Tax Updates: 6 November 2023

Welcome to this week’s review of tax issues where Richard comments on what’s been happening in the world of tax over the past week. If you have a question or would like a second opinion on any national or international tax issues, please contact Richard via email at

GST & Bodies Corporate

Inland Revenue (IR) has just released IS 23/08, titled ‘Goods and Services Tax – Unit title bodies corporate’. The IS explains the consequences of a unit title body corporate (UTBC) registering for GST and how GST applies to transactions between a UTBC, its members and third parties.

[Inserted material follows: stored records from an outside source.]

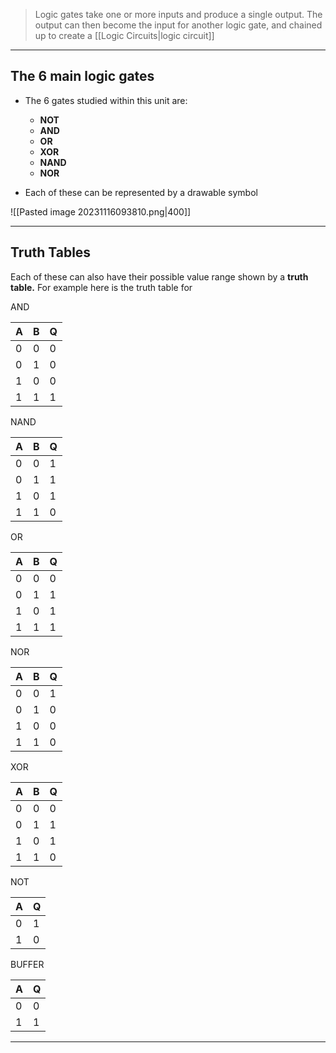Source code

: > Logic gates take one or more inputs and produce a single output.
> The output can then become the input for another logic gate, and chained up to create a [[Logic Circuits|logic circuit]]

-----
## The 6 main logic gates
- The 6 gates studied within this unit are:
	- **NOT**
	- **AND**
	- **OR**
	- **XOR**
	- **NAND**
	- **NOR**

- Each of these can be represented by a drawable symbol

 ![[Pasted image 20231116093810.png|400]]

-----
## Truth Tables
Each of these can also have their possible value range shown by a **truth table.**
For example here is the truth table for 

AND


| **A**   | **B**   | **Q**   |
| --- | --- | --- |
| 0   | 0   | 0   |
| 0   | 1   | 0   |
| 1   | 0   | 0   |
| 1   | 1   | 1   |

NAND


| **A**   | **B**   | **Q**   |
| --- | --- | --- |
| 0   | 0   | 1   |
| 0   | 1   | 1   |
| 1   | 0   | 1   |
| 1   | 1   | 0   |

OR


| **A**   | **B**   | **Q**   |
| --- | --- | --- |
| 0   | 0   | 0   |
| 0   | 1   | 1   |
| 1   | 0   | 1   |
| 1   | 1   | 1   |

NOR


| **A**   | **B**   | **Q**   |
| --- | --- | --- |
| 0   | 0   | 1   |
| 0   | 1   | 0   |
| 1   | 0   | 0   |
| 1   | 1   | 0   |

XOR


| **A**   | **B**   | **Q**   |
| --- | --- | --- |
| 0   | 0   | 0   |
| 0   | 1   | 1   |
| 1   | 0   | 1   |
| 1   | 1   | 0   |

NOT


| **A**   | **Q**   |
| --- | --- |
| 0   | 1   |
| 1   | 0   |

BUFFER


| **A**   | **Q**   |
| --- | --- |
| 0   | 0   |
| 1   | 1   |



-----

You may recall legislative changes in recent times to the Goods and Services Tax Act 1985, which consequently now has specific rules that apply to UTBCs. While most UTBCs are not liable to be GST registered (because the value of supplies to its members is not counted towards the $60,000 GST registration threshold), a UTBC can voluntarily register for GST. Once registered, a UTBC must make a one-off output tax adjustment based on the money and investments it holds. A GST-registered UTBC needs to account for output tax on supplies to its members but can generally claim input tax deductions on transactions with third parties.

For UTBCs that are registered for GST, the IS sets out the GST treatment of:

  • Goods and services a UTBC acquires before registration;
  • Services that a member supplies to a UTBC;
  • A UTBC’s supply of manager’s accommodation;
  • A UTBC’s payments of ground rent and levies it charges to members for ground rent; and,
  • One-off payments a UTBC receives (such as settlement payments, court awards, insurance payments and Ministry of Business, Innovation and Employment (MBIE) payments).

The IS is also accompanied by two fact sheets:

  • IS 23/08 FS 1, ‘Unit Title Bodies Corporate considering registering for GST’ — guidance for UTBCs considering registering for GST; and,
  • IS 23/08 FS 2, ‘GST registered Unit Title Bodies Corporate’ — guidance for GST registered UTBCs on transactions they may encounter.

The IS is a 42-page document, so happy reading if the topic is relevant and/or of interest to you.